Trump says he wants huge tariffs if elected. That could send inflation spiking.

Updated
US President Donald Trump shakes hand with China's President Xi Jinping at the end of a press conference at the Great Hall of the People in Beijing on November 9, 2017.
Former US President Donald Trump and China's leader Xi Jinping on November 9, 2017.Fred Dufour/AFP/Getty Images
  • Trump has plans for at least a 10% universal tariff on US imports, he told Time Magazine.

  • He argues that such a levy wouldn't lead to increased inflation.

  • But research from the bipartisan Tax Foundation suggests otherwise, and says Trump's 2018 trade war was also economically damaging.

Former President Donald Trump has made it no secret that he plans to build a wall of tariffs around the US, with higher rates applied to those he sees standing in the way of American trade.

If elected, his proposed measures include a 10% universal duty on all imports headed into the country, though Trump recently told Time Magazine this figure could reach even higher.

China could face a tariff as high as 60%, which Trump argues will bring back production to US shores.

"I call it a ring around the country ... A reciprocal tax also," the Republican candidate said in a wide-ranging interview with the outlet. "And if we do that, the numbers are staggering."

But historical precedence has shown that tariffs can lead to surging inflation, something the Time interviewer brought up to Trump, who was quick to shrug it off.

"I don't believe it will have much of an effect because they're making so much money off of us," he said. "I also don't believe that the costs will go up that much."

The non-partisan Tax Foundation would beg to differ. Their research shows that duties on imports force traders to either raise their prices or pull their product entirely, which also pushes prices higher because supply is diminished.

Further, tariffs also boost the cost of parts and materials, adding price pressure on the final product, even if made in the US, the foundation found.

But Trump refutes this: "I don't believe it'll be inflation. I think it'll be lack of loss for our country."

In his view, countries such as China, India, and Brazil take advantage of the US, by barring American products while at the same time looking to boost domestic production of these same goods.

"I think what happens is you build. What happens to get out of the whole situation is you end up building, instead of having your product brought in from China, because of that additional cost, you end up making the product in the United States," he added later.

Still, when taking a look at Trump's 2018 tariff policies against Beijing, price hikes are among the lasting consequences. Tax Foundation estimates that the tariffs then imposed have amounted to an $80 billion tax increase on Americans.

"Look, I took in billions of dollars from China. Nobody else ever did anything on China," Trump explained. "I also let people know what the threat of China was. China was going along making $500 to $600 billion a year and nobody was ever even mentioning it until I came along."

To be sure, a majority of Trump's restrictions have stayed in place under the current Biden administration; the institute calculated that these remaining tariffs could reduce long-run GDP by 0.21%.

More tariffs under Trump could be poorly timed, as US monetary policy is already struggling to clamp down on current inflation levels.
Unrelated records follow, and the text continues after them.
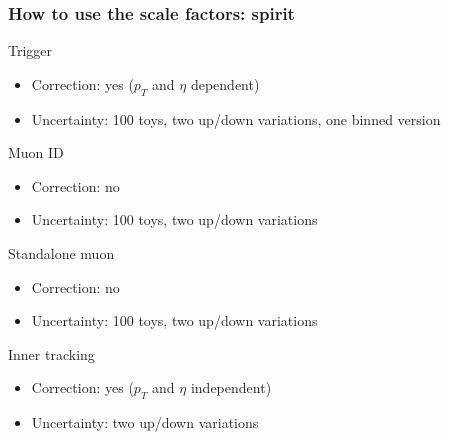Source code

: \documentclass[10pt]{beamer}
\begin{document}
 \begin{frame}
  \frametitle{How to use the scale factors: spirit}
  
  
  \begin{block}{Trigger}
   \begin{itemize}
    \item Correction: yes ($p_{T}$ and $\eta$ dependent)
    \item Uncertainty: 100 toys, two up/down variations, one binned version
   \end{itemize}
  \end{block}
  
  \begin{block}{Muon ID}
   \begin{itemize}
    \item Correction: no
    \item Uncertainty: 100 toys, two up/down variations
   \end{itemize}
  \end{block}

  \begin{block}{Standalone muon}
   \begin{itemize}
    \item Correction: no
    \item Uncertainty: 100 toys, two up/down variations
   \end{itemize}
  \end{block}
  
  \begin{block}{Inner tracking}
   \begin{itemize}
    \item Correction: yes ($p_{T}$ and $\eta$ independent)
    \item Uncertainty: two up/down variations
   \end{itemize}
  \end{block}

 \end{frame}
 
\end{document}
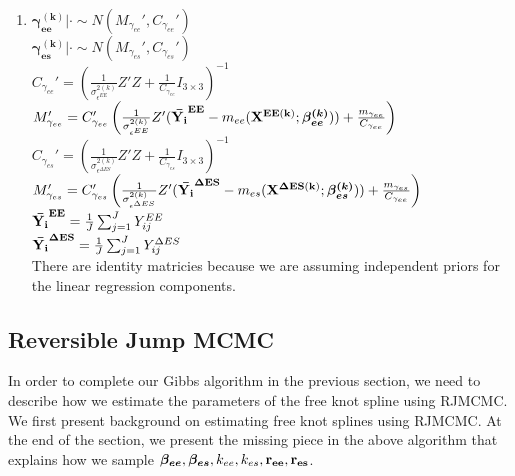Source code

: \documentclass[11pt]{article}\usepackage[]{graphicx}\usepackage[]{color}
\begin{document}
\begin{enumerate}
\begin{enumerate}
\item
$\boldsymbol{\gamma_{ee}^{(k)}}|\cdot \sim N(M_{\gamma_{ee}}',C_{\gamma_{ee}}')$ \\
$\boldsymbol{\gamma_{es}^{(k)}}|\cdot \sim N(M_{\gamma_{es}}',C_{\gamma_{es}}')$ \\

$C_{\gamma_{ee}}' = \left( \frac{1}{\sigma^{2(k)}_{\epsilon^{EE}}} Z'Z + \frac{1}{C_{\gamma_{ee}}} I_{3 \times 3} \right)^{-1} $\\
$M_{\gamma_{ee}}' = C_{\gamma_{ee}}' \left( \frac{1}{\sigma^{2(k)}_{\epsilon^{EE}}} Z'({\bf \bar{Y_i}^{EE}} - m_{ee}({\bf X^{EE(k)}};\boldsymbol{\beta_{ee}^{(k)}})) + \frac{m_{\gamma_{ee}}}{C_{\gamma_{ee}} } \right)$ \\

$C_{\gamma_{es}}' = \left( \frac{1}{\sigma^{2(k)}_{\epsilon^{\Delta ES}}} Z'Z + \frac{1}{C_{\gamma_{es}}} I_{3 \times 3} \right)^{-1} $\\
$M_{\gamma_{es}}' = C_{\gamma_{es}}' \left( \frac{1}{\sigma^{2(k)}_{\epsilon^{\Delta ES}}} Z'({\bf \bar{Y_i}^{\Delta ES}} - m_{es}({\bf X^{\Delta ES(k)}};\boldsymbol{\beta_{es}^{(k)}})) + \frac{m_{\gamma_{es}}}{C_{\gamma_{ee}} } \right)$ \\

${\bf \bar{Y_i}^{EE}} = \frac{1}{J} \sum_{j=1}^{J} Y_{ij}^{EE}$ \\
${\bf \bar{Y_i}^{\Delta ES}} = \frac{1}{J} \sum_{j=1}^{J} Y_{ij}^{\Delta ES}$ \\

There are identity matricies because we are assuming independent priors for the linear regression components. 
\end{enumerate}

\end{enumerate}



\subsection{Reversible Jump MCMC}
In order to complete our Gibbs algorithm in the previous section, we need to describe how we estimate the parameters of the free knot spline using RJMCMC. We first present background on estimating free knot splines using RJMCMC. At the end of the section, we present the missing piece in the above algorithm that explains how we sample ${\boldsymbol{\beta_{ee}},\boldsymbol{\beta_{es}}},k_{ee},k_{es}, {\bf  r_{ee}, r_{es}}$. 
\end{document}
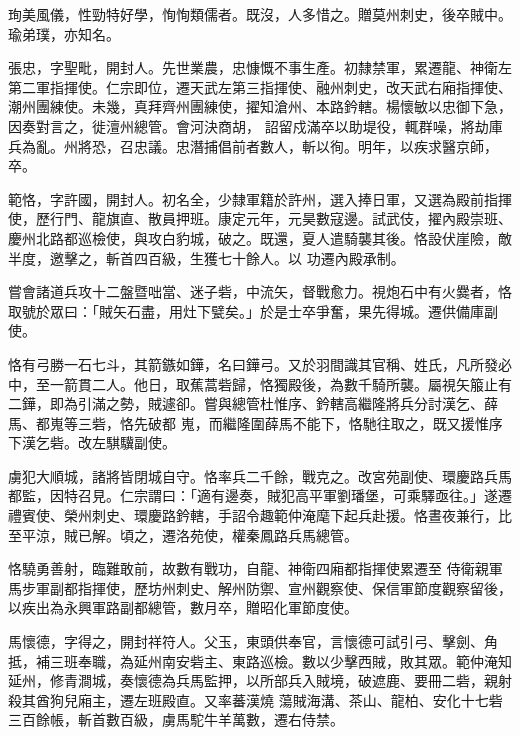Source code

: \begin{pinyinscope}
 珣美風儀，性勁特好學，恂恂類儒者。既沒，人多惜之。贈莫州刺史，後卒賊中。瑜弟璞，亦知名。



 張忠，字聖毗，開封人。先世業農，忠慷慨不事生產。初隸禁軍，累遷龍、神衛左第二軍指揮使。仁宗即位，遷天武左第三指揮使、融州刺史，改天武右廂指揮使、潮州團練使。未幾，真拜齊州團練使，擢知滄州、本路鈐轄。楊懷敏以忠御下急，因奏對言之，徙澶州總管。會河決商胡，
 詔留戍滿卒以助堤役，輒群噪，將劫庫兵為亂。州將恐，召忠議。忠潛捕倡前者數人，斬以徇。明年，以疾求醫京師，卒。



 範恪，字許國，開封人。初名全，少隸軍籍於許州，選入捧日軍，又選為殿前指揮使，歷行門、龍旗直、散員押班。康定元年，元昊數寇邊。試武伎，擢內殿崇班、慶州北路都巡檢使，與攻白豹城，破之。既還，夏人遣騎襲其後。恪設伏崖險，敵半度，邀擊之，斬首四百級，生獲七十餘人。以
 功遷內殿承制。



 嘗會諸道兵攻十二盤暨咄當、迷子砦，中流矢，督戰愈力。視炮石中有火爨者，恪取號於眾曰：「賊矢石盡，用灶下甓矣。」於是士卒爭奮，果先得城。遷供備庫副使。



 恪有弓勝一石七斗，其箭鏃如鏵，名曰鏵弓。又於羽間識其官稱、姓氏，凡所發必中，至一箭貫二人。他日，取蕉蒿砦歸，恪獨殿後，為數千騎所襲。屬視矢箙止有二鏵，即為引滿之勢，賊遽卻。嘗與總管杜惟序、鈐轄高繼隆將兵分討漢乞、薛馬、都嵬等三砦，恪先破都
 嵬，而繼隆圍薛馬不能下，恪馳往取之，既又援惟序下漢乞砦。改左騏驥副使。



 虜犯大順城，諸將皆閉城自守。恪率兵二千餘，戰克之。改宮苑副使、環慶路兵馬都監，因特召見。仁宗謂曰：「適有邊奏，賊犯高平軍劉璠堡，可乘驛亟往。」遂遷禮賓使、榮州刺史、環慶路鈐轄，手詔令趣範仲淹麾下起兵赴援。恪晝夜兼行，比至平涼，賊已解。頃之，遷洛苑使，權秦鳳路兵馬總管。



 恪驍勇善射，臨難敢前，故數有戰功，自龍、神衛四廂都指揮使累遷至
 侍衛親軍馬步軍副都指揮使，歷坊州刺史、解州防禦、宣州觀察使、保信軍節度觀察留後，以疾出為永興軍路副都總管，數月卒，贈昭化軍節度使。



 馬懷德，字得之，開封祥符人。父玉，東頭供奉官，言懷德可試引弓、擊劍、角抵，補三班奉職，為延州南安砦主、東路巡檢。數以少擊西賊，敗其眾。範仲淹知延州，修青澗城，奏懷德為兵馬監押，以所部兵入賊境，破遮鹿、要冊二砦，親射殺其酋狗兒廂主，遷左班殿直。又率蕃漢燒
 蕩賊海溝、茶山、龍柏、安化十七砦三百餘帳，斬首數百級，虜馬駝牛羊萬數，遷右侍禁。




\end{pinyinscope}
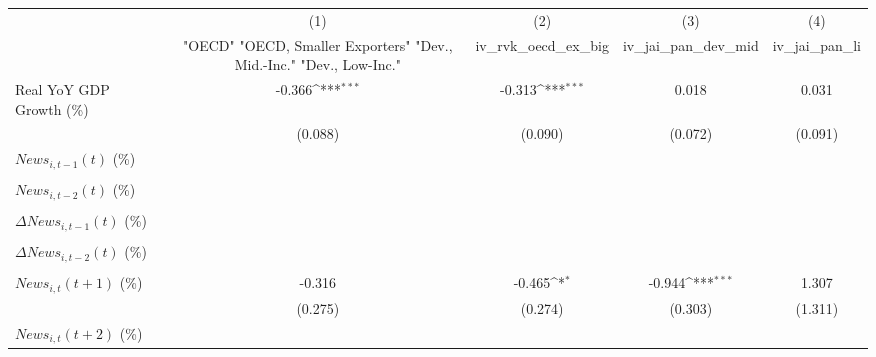 {
\def\sym#1{\ifmmode^{#1}\else\(^{#1}\)\fi}
\begin{tabular}{l*{4}{c}}
\toprule
                    &\multicolumn{1}{c}{(1)}&\multicolumn{1}{c}{(2)}&\multicolumn{1}{c}{(3)}&\multicolumn{1}{c}{(4)}\\
                    &\multicolumn{1}{c}{ "OECD" "OECD, Smaller Exporters" "Dev., Mid.-Inc." "Dev., Low-Inc."}&\multicolumn{1}{c}{iv_rvk_oecd_ex_big}&\multicolumn{1}{c}{iv_jai_pan_dev_mid}&\multicolumn{1}{c}{iv_jai_pan_li}\\
\midrule
Real YoY GDP Growth (\%)&      -0.366\sym{***}&      -0.313\sym{***}&       0.018         &       0.031         \\
                    &     (0.088)         &     (0.090)         &     (0.072)         &     (0.091)         \\
\addlinespace
$ News_{i,t-1}(t)$ (\%)&                     &                     &                     &                     \\
                    &                     &                     &                     &                     \\
\addlinespace
$ News_{i,t-2}(t)$ (\%)&                     &                     &                     &                     \\
                    &                     &                     &                     &                     \\
\addlinespace
$ \Delta News_{i,t-1}(t)$ (\%)&                     &                     &                     &                     \\
                    &                     &                     &                     &                     \\
\addlinespace
$ \Delta News_{i,t-2}(t)$ (\%)&                     &                     &                     &                     \\
                    &                     &                     &                     &                     \\
\addlinespace
$ News_{i,t}(t+1)$ (\%)&      -0.316         &      -0.465\sym{*}  &      -0.944\sym{***}&       1.307         \\
                    &     (0.275)         &     (0.274)         &     (0.303)         &     (1.311)         \\
\addlinespace
$ News_{i,t}(t+2)$ (\%)&                     &                     &                     &                     \\

\end{tabular}}

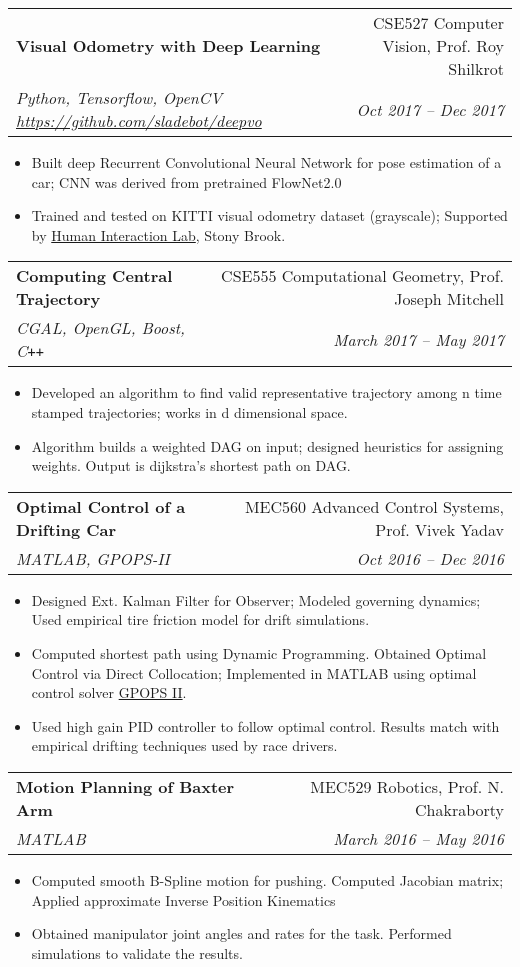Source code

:\documentclass[letterpaper,10pt]{article}
\makeatletter
\newcommand{\resumeHeading}[4]{
  \vspace{-1pt}
    \begin{tabular*}{0.97\textwidth}{l@{\extracolsep{\fill}}r}
      \textbf{#1} & #2 \vspace{-2pt}\\ \vspace{1pt}
      \textit{\small#3} & \textit{\small #4} \\
    \end{tabular*}
}
\newcommand{\resumeItemListStart}{
\vspace{-7pt}
\begin{itemize}[leftmargin=14pt]
}
\newcommand{\resumeItemListEnd}{
\vspace{+7pt}
\end{itemize}
}
\newcommand{\resumeItem}[1]{
  \item\small{
      {#1 \vspace{-7pt}
      }
  }
}
\makeatother
\begin{document}
    \resumeHeading{Visual Odometry with Deep Learning}{CSE527 Computer Vision, Prof. Roy Shilkrot} {Python, Tensorflow, OpenCV \href{https://github.com/sladebot/deepvo}{https://github.com/sladebot/deepvo}}{Oct 2017 -- Dec 2017}
    \resumeItemListStart
      \resumeItem{Built deep Recurrent Convolutional Neural Network for pose estimation of a car; CNN was derived from pretrained FlowNet2.0}
      \resumeItem{Trained and tested on KITTI visual odometry dataset (grayscale); Supported by \href{http://hi.cs.stonybrook.edu/}{Human Interaction Lab}, Stony Brook.}
    \resumeItemListEnd


    \resumeHeading{Computing Central Trajectory}{CSE555 Computational Geometry, Prof. Joseph Mitchell}{CGAL, OpenGL, Boost, C\texttt{++}}{March 2017 -- May 2017}
    \resumeItemListStart
      \resumeItem{Developed an algorithm to find valid representative trajectory among n time stamped trajectories; works in d dimensional space.}
      \resumeItem{Algorithm builds a weighted DAG on input; designed heuristics for assigning weights. Output is dijkstra's shortest path on DAG.}
    \resumeItemListEnd
    \vspace{-10pt}

    \resumeHeading{Optimal Control of a Drifting Car}{MEC560 Advanced Control Systems, Prof. Vivek Yadav}{MATLAB, GPOPS-II}{Oct 2016 -- Dec 2016}
    \resumeItemListStart
      \resumeItem{Designed Ext. Kalman Filter for Observer; Modeled governing dynamics; Used empirical tire friction model for drift simulations.}
      \resumeItem{Computed shortest path using Dynamic Programming. Obtained Optimal Control via Direct Collocation; Implemented in MATLAB using optimal control solver \href{http://www.gpops2.com/}{GPOPS II}.}
      \resumeItem{Used high gain PID controller to follow optimal control. Results match with empirical drifting techniques used by race drivers.}
    \resumeItemListEnd

    \vspace{-10pt}
    \resumeHeading{Motion Planning of Baxter Arm}{MEC529 Robotics, Prof. N. Chakraborty}{MATLAB}{March 2016 -- May 2016}
    \resumeItemListStart
      \resumeItem{Computed smooth B-Spline motion for pushing. Computed Jacobian matrix; Applied approximate Inverse Position Kinematics}
      \resumeItem{Obtained manipulator joint angles and rates for the task. Performed simulations to validate the results.}
    \resumeItemListEnd
\end{document}
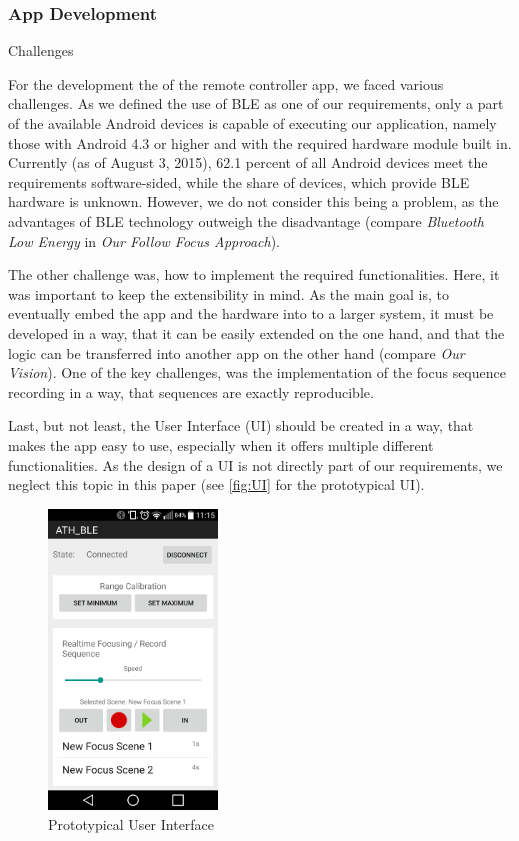 \documentclass{sigchi}
\begin{document}
\subsubsection{App Development}
Challenges

For the development the of the remote controller app, we faced various challenges. As we defined the use of BLE as one of our requirements, only a part of the available Android devices is capable of executing our application, namely those with Android 4.3 or higher and with the required hardware module built in. Currently (as of August 3, 2015), 62.1 percent of all Android devices meet the requirements software-sided, while the share of devices, which provide BLE hardware is unknown. \cite{devand} However, we do not consider this being a problem, as the advantages of BLE technology outweigh the disadvantage (compare \textit{Bluetooth Low Energy} in \textit{Our Follow Focus Approach}).

The other challenge was, how to implement the required functionalities. Here, it was important to keep the extensibility in mind. As the main goal is, to eventually embed the app and the hardware into to a larger system, it must be developed in a way, that it can be easily extended on the one hand, and that the logic can be transferred into another app on the other hand (compare \textit{Our Vision}). One of the key challenges, was the implementation of the focus sequence recording in a way, that sequences are exactly reproducible. 

Last, but not least, the User Interface (UI) should be created in a way, that makes the app easy to use, especially when it offers multiple different functionalities. As the design of a UI is not directly part of our requirements, we neglect this topic in this paper (see \autoref{fig:UI} for the prototypical UI). 

\begin{figure}
  \center
  \includegraphics[width=0.4\textwidth]{ui.png}
  \caption{Prototypical User Interface}
  \label{fig:UI}
\end{figure} 
\end{document}
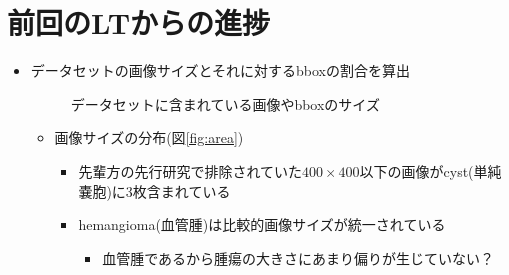 \documentclass[a4j]{ujarticle}
\newcommand{\Fref}[1]{\mbox{図\ref{fig:#1}}}
\begin{document}
    \section{前回のLTからの進捗}
        \begin{itemize}
            \item データセットの画像サイズとそれに対するbboxの割合を算出
            \begin{figure}[h]
                \centering
                \caption{データセットに含まれている画像やbboxのサイズ}
            \end{figure}
            \begin{itemize}
                \item 画像サイズの分布(\Fref{area})
                \begin{itemize}
                    \item 先輩方の先行研究で排除されていた$400 \times 400$以下の画像がcyst(単純嚢胞)に3枚含まれている
                    \item hemangioma(血管腫)は比較的画像サイズが統一されている
                    \begin{itemize}
                        \item 血管腫であるから腫瘍の大きさにあまり偏りが生じていない？
                    \end{itemize}
                \end{itemize}

\end{itemize}
\end{itemize}
\end{document}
Recent hotter-than-expected data has even amplified worries of a stagflationary scenario, in which the Federal Reserve would have to raise interest rates to pressure down pricing.

But Trump allies are reported to be discussing ways in which the former president could take control of the central bank, in an effort to ensure lower rates. However, any attempt to threaten Fed independence would risk an investor backlash, Harvard economist Kenneth Rogoff recently said.